#### [TASK DETAILS]
Range to reproduce from the entries below: the line with "Codice prodotto | [optional] [default to &#39;&#39;]", the line with "prodotto. | [optional] [default to false]", and every line in between. Give them exactly and give nothing else.

#### [INFORMATION PROVIDED]
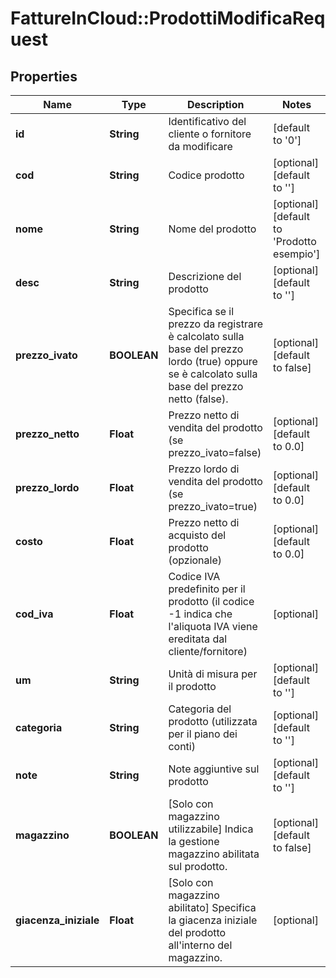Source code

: # FattureInCloud::ProdottiModificaRequest

## Properties
Name | Type | Description | Notes
------------ | ------------- | ------------- | -------------
**id** | **String** | Identificativo del cliente o fornitore da modificare | [default to &#39;0&#39;]
**cod** | **String** | Codice prodotto | [optional] [default to &#39;&#39;]
**nome** | **String** | Nome del prodotto | [optional] [default to &#39;Prodotto esempio&#39;]
**desc** | **String** | Descrizione del prodotto | [optional] [default to &#39;&#39;]
**prezzo_ivato** | **BOOLEAN** | Specifica se il prezzo da registrare è calcolato sulla base del prezzo lordo (true) oppure se è calcolato sulla base del prezzo netto (false). | [optional] [default to false]
**prezzo_netto** | **Float** | Prezzo netto di vendita del prodotto (se prezzo_ivato&#x3D;false) | [optional] [default to 0.0]
**prezzo_lordo** | **Float** | Prezzo lordo di vendita del prodotto (se prezzo_ivato&#x3D;true) | [optional] [default to 0.0]
**costo** | **Float** | Prezzo netto di acquisto del prodotto (opzionale) | [optional] [default to 0.0]
**cod_iva** | **Float** | Codice IVA predefinito per il prodotto (il codice -1 indica che l&#39;aliquota IVA viene ereditata dal cliente/fornitore) | [optional] 
**um** | **String** | Unità di misura per il prodotto | [optional] [default to &#39;&#39;]
**categoria** | **String** | Categoria del prodotto (utilizzata per il piano dei conti) | [optional] [default to &#39;&#39;]
**note** | **String** | Note aggiuntive sul prodotto | [optional] [default to &#39;&#39;]
**magazzino** | **BOOLEAN** | [Solo con magazzino utilizzabile] Indica la gestione magazzino abilitata sul prodotto. | [optional] [default to false]
**giacenza_iniziale** | **Float** | [Solo con magazzino abilitato] Specifica la giacenza iniziale del prodotto all&#39;interno del magazzino. | [optional]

#### [ANSWER FOR THIS EXERCISE]
**cod** | **String** | Codice prodotto | [optional] [default to &#39;&#39;]
**nome** | **String** | Nome del prodotto | [optional] [default to &#39;Prodotto esempio&#39;]
**desc** | **String** | Descrizione del prodotto | [optional] [default to &#39;&#39;]
**prezzo_ivato** | **BOOLEAN** | Specifica se il prezzo da registrare è calcolato sulla base del prezzo lordo (true) oppure se è calcolato sulla base del prezzo netto (false). | [optional] [default to false]
**prezzo_netto** | **Float** | Prezzo netto di vendita del prodotto (se prezzo_ivato&#x3D;false) | [optional] [default to 0.0]
**prezzo_lordo** | **Float** | Prezzo lordo di vendita del prodotto (se prezzo_ivato&#x3D;true) | [optional] [default to 0.0]
**costo** | **Float** | Prezzo netto di acquisto del prodotto (opzionale) | [optional] [default to 0.0]
**cod_iva** | **Float** | Codice IVA predefinito per il prodotto (il codice -1 indica che l&#39;aliquota IVA viene ereditata dal cliente/fornitore) | [optional] 
**um** | **String** | Unità di misura per il prodotto | [optional] [default to &#39;&#39;]
**categoria** | **String** | Categoria del prodotto (utilizzata per il piano dei conti) | [optional] [default to &#39;&#39;]
**note** | **String** | Note aggiuntive sul prodotto | [optional] [default to &#39;&#39;]
**magazzino** | **BOOLEAN** | [Solo con magazzino utilizzabile] Indica la gestione magazzino abilitata sul prodotto. | [optional] [default to false]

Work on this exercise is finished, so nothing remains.